The key to the structure of Journey is the sequence of nodes 23 (coloured cyan) and 46. These options happen when you’re captured by Styx Mori, and (unusually for Choose Your Own Adventure) involve state-tracking. The first, node 23, asks you whether you’ve been imprisoned here before; if you have you go direct to 46, if you haven’t you go through a series of no-choice jumps in which you meet Mori for the first time. At 46, you are strapped to a lie-detector and interrogated by evil henchman Colonel Gortal. If you say you’ve been to Mars, you’re sent to the right-hand branch (Venus). If you say you’ve been to Venus or nowhere yet, you get sent to Mars. Both the Mars and Venus tracks loop back to node 23; if say you’ve been through both, you have the opportunity to get close enough to Styx Mori to overpower him. Both Mars and Venus have only a single entry point, and endings — two apiece — that don’t involve victory over Mori but do allow you to find a pleasant, secure life in polder societies. (I could equally have counted these as ambiguous, since it’s made clear that defeating Mori is the optimal ending.)

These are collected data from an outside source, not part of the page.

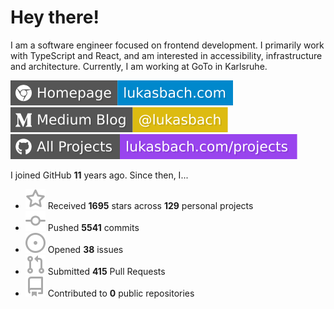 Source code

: # Hey there!

I am a software engineer focused on frontend development. I primarily work with TypeScript and React, and am interested in accessibility, infrastructure and architecture. Currently, I am working at GoTo in Karlsruhe.

[![Homepage](./icons/homepage.svg)](https://lukasbach.com)
[![Medium Blog](./icons/medium.svg)](https://medium.com/@lukasbach)
[![My Projects](./icons/projects.svg)](https://lukasbach.com/projects)

I joined GitHub **11** years ago. Since then, I...

- ![](./icons/star.svg) Received **1695** stars across **129** personal projects
- ![](./icons/commit.svg) Pushed **5541** commits
- ![](./icons/issues.svg) Opened **38** issues
- ![](./icons/pr.svg) Submitted **415** Pull Requests
- ![](./icons/repo.svg) Contributed to **0** public repositories
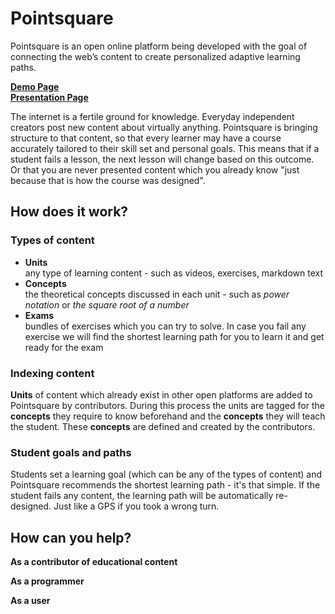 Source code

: # Pointsquare #

Pointsquare is an open online platform being developed with the goal of connecting the web’s content to create personalized adaptive learning paths. 

**[Demo Page](https://pointsquare.herokuapp.com/)**  
**[Presentation Page](http://pointsquare.org/)**  

The internet is a fertile ground for knowledge. Everyday independent creators post new content about virtually anything. Pointsquare is bringing structure to that content, so that every learner may have a course accurately tailored to their skill set and personal goals. This means that if a student fails a lesson, the next lesson will change based on this outcome. Or that you are never presented content which you already know "just because that is how the course was designed".


## How does it work? ##
### Types of content ###  
- **Units**   
any type of learning content - such as videos, exercises, markdown text
- **Concepts**  
the theoretical concepts discussed in each unit - such as *power notation* or *the square root of a number* 
- **Exams**  
bundles of exercises which you can try to solve. In case you fail any exercise we will find the shortest learning path for you to learn it and get ready for the exam

### Indexing content ###  
**Units** of content which already exist in other open platforms are added to Pointsquare by contributors. During this process the units are tagged for the **concepts** they require to know beforehand and the **concepts** they will teach the student. These **concepts** are defined and created by the contributors.

### Student goals and paths ###
Students set a learning goal (which can be any of the types of content) and Pointsquare recommends the shortest learning path - it's that simple. If the student fails any content, the learning path will be automatically re-designed. Just like a GPS if you took a wrong turn.

## How can you help? ##
**As a contributor of educational content**

**As a programmer**

**As a user**
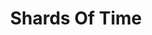 ---
draft: false
slug: shards-of-time-4a55201f
title: Shards Of Time
type: books
params:
  bookTitle: Shards Of Time
  tags:
  - adventure
  - crime
  - fantasy
  - fiction
  - gay
  - high fantasy
  - LGBTQ+
  - male-male romance
  - magic
  - murder
  - queer
  - romance
  - spy stories
  - suspense
  - thrillers
  cover: https://images-na.ssl-images-amazon.com/images/S/compressed.photo.goodreads.com/books/1377657570i/18006456.jpg
  editions count: '3'
  isbn: '9780345522313'
  goodreads_link: https://www.goodreads.com/book/show/18006456-shards-of-time
  authors:
  - Lynn Flewelling
  publication_year: '2014'
  publishers:
  - Audible Studios on Brilliance, Audible Studios on Brilliance Audio, Del Rey, National
    Geographic Books, Random House Publishing Group
  page_count: '409'
  short_book_description: Acclaimed author Lynn Flewelling brings her beloved Nightrunners
    series to a close—at least for now—with a thrilling novel of murder, mystery,
    and magic. The governor of the sacred island of...
  russian_translation_status: unknown
  series: Nightrunner
  languages:
  - Английский
  book_description: Acclaimed author Lynn Flewelling brings her beloved Nightrunners
    series to a close—at least for now—with a thrilling novel of murder, mystery,
    and magic. The governor of the sacred island of Korous and his mistress have been
    killed inside a locked and guarded room. The sole witnesses to the crime—guards
    who broke down the doors, hearing the screams from within—have gone mad with terror,
    babbling about ghosts . . . and things worse than ghosts. Dispatched to Korous
    by the queen, master spies Alec and Seregil find all the excitement and danger
    they could want—and more. For an ancient evil has been awakened there, a great
    power that will not rest until it has escaped its otherworldly prison and taken
    revenge on all that lives. And only those like Alec—who have died and returned
    to life—can step between the worlds and confront the killer . . . even if it means
    a second and all too permanent death.
  russian_audioversion: 'no'
--- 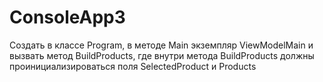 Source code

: # ConsoleApp3
Создать в классе Program, в методе Main экземпляр ViewModelMain и вызвать метод BuildProducts, где внутри метода BuildProducts должны проинициализироваться поля SelectedProduct и Products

At node 46 the game never explicitly tells you that you must tell the truth — but it does do so at the node-23 choice, it’s strongly implied by the text, your final victory involves an item you acquired on the Venus track (there’s no inventory; you’re just assumed to have it), and it fits with the tiny probability mentioned by Packard. So it’s pretty clear that the intention was that you would go through both the Mars and Venus branches. It’s also possible to get to Venus from the Mars branch, but not vice versa: this means that it’s possible to go through the Venus track twice, repeating the same rather specific events, which has to be a bug.

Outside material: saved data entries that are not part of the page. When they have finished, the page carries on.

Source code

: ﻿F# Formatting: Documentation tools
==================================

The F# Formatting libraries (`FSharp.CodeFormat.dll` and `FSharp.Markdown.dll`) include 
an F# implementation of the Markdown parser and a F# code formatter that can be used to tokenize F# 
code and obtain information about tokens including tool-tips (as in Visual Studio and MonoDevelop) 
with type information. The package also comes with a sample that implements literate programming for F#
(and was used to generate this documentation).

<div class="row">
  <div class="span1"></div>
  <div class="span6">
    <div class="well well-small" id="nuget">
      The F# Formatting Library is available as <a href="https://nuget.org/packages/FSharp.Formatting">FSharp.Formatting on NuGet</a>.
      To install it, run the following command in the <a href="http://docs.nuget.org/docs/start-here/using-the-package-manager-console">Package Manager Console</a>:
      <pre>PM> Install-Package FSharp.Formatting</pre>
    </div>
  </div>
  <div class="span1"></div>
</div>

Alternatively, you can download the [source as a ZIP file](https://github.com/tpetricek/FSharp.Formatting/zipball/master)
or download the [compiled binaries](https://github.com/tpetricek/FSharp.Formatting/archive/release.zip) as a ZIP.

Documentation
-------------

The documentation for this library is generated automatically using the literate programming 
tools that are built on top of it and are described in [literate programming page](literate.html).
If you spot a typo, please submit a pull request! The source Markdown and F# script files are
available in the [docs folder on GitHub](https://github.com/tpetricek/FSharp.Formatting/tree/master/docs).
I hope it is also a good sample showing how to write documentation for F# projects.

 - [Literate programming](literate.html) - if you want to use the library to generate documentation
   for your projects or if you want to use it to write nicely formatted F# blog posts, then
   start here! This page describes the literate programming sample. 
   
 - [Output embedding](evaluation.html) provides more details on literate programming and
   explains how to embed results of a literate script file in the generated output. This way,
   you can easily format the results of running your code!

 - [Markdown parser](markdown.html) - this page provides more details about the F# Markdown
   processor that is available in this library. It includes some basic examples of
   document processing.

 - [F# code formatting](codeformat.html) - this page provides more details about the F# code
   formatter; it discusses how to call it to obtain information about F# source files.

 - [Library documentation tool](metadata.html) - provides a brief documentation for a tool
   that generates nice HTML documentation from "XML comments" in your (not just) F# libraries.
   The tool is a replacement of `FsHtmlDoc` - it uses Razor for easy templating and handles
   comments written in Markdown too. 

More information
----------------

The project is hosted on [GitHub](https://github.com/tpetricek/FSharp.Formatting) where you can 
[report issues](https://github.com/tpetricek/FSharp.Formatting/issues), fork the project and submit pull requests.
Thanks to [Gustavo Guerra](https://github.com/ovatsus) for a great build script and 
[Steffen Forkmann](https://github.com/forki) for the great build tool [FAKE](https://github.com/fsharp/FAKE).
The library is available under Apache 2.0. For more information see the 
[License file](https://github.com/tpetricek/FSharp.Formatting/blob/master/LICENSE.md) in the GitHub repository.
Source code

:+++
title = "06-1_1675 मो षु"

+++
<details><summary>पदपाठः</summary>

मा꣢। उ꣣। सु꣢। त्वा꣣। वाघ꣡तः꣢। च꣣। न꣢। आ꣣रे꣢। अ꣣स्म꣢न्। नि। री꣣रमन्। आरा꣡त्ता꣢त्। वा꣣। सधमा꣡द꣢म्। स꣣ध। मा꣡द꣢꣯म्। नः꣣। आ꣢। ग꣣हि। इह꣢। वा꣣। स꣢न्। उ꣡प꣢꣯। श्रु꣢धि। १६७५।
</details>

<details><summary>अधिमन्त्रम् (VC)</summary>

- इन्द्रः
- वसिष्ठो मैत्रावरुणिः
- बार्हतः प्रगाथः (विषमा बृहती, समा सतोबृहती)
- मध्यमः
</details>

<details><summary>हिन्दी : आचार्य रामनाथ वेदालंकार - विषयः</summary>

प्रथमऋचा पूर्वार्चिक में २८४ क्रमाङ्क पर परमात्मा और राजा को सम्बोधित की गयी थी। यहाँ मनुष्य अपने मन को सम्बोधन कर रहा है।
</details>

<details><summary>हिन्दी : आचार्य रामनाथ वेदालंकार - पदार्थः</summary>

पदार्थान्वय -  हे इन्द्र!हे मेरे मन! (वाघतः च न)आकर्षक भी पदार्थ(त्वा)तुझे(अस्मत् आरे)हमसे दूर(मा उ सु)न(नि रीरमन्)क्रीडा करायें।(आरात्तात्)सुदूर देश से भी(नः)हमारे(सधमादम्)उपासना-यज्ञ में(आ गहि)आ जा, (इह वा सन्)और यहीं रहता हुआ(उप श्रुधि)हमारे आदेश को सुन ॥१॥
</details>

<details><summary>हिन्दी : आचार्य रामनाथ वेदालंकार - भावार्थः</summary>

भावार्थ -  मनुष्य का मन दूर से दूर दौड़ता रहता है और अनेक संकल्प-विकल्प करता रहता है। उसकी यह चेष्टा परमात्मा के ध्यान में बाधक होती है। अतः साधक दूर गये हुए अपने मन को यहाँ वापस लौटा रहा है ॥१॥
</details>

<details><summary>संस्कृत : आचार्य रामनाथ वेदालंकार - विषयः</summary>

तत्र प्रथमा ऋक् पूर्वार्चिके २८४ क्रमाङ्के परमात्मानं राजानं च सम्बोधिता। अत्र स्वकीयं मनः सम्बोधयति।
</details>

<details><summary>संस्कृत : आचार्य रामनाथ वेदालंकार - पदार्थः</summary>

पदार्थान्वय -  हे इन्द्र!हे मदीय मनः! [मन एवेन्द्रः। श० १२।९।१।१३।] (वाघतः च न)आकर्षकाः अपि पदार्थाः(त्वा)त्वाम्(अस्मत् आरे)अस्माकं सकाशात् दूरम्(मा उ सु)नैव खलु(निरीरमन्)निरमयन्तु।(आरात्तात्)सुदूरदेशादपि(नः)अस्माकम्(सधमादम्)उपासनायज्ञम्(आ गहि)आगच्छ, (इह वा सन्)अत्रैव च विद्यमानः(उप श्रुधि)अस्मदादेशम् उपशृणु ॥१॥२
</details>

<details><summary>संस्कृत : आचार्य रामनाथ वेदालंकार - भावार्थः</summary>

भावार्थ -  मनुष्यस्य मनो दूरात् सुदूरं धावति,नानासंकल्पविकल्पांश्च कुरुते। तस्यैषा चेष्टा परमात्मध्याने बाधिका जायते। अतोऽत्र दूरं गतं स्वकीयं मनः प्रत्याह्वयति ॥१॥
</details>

So the structure is, if not precisely linear, then made up of modular chunks that are mostly-linear internally. Both the Mars and Venus tracks have spurs that lead to death or sub-optimal victories, and both have forks that rejoin the main track after a short interval; but most of the variation in a winning playthrough comes from the ordering of the groups, which can be played in five different orders (six if you count the repeated-Venus path.) Of course, in practical terms this variation doesn’t really matter: the story on one planet isn’t changed much by what’s happened on another. Both return-to-Earth forks involve teaming up with resistance groups, so a little context might be added; but it’s a very slight effect. In spite of its long-form style, there isn’t much by of a coherent narrative arc to the resistance plot: basically you stagger from pillar to post, trying to survive, until you defeat Mori with a slightly-foreshadowed Hail Mary pass. (In fact, the reason that you get the chance at Mori is because he’s super impressed that you’ve stayed alive this long.)
In order to make the modular system work well enough for it to be worth it — to make an EMEVE path feel like a different story from an MVE one, rather than the same story shuffled around — you’d need to do a great deal more state-tracking, which isn’t really possible in a paper-CYOA format (at least, not without adding a character sheet.)
The bigger a CYOA, the more of it is unseen if there are no merges; merges become more important. Merging is hard to do: you need to plan your structure around it, particularly if you don’t want arbitrary ‘you walk down a tunnel’ connections. And merging makes the past irrelevant unless you include state-tracking: larger games have more motivation to track states and more opportunities to use them.
Again, I’m not convinced that this was a successful experiment; long sequences of no-choice jumps are pretty annoying, the playthroughs are so long that getting killed is pretty discouraging, and if you go down a sub-optimal fork, you’re likely to have made so many jumps before you realise that you won’t be able to thumb your way back. A major virtue of CYOA is that it’s very easy to play, and messing with this is rarely a good idea.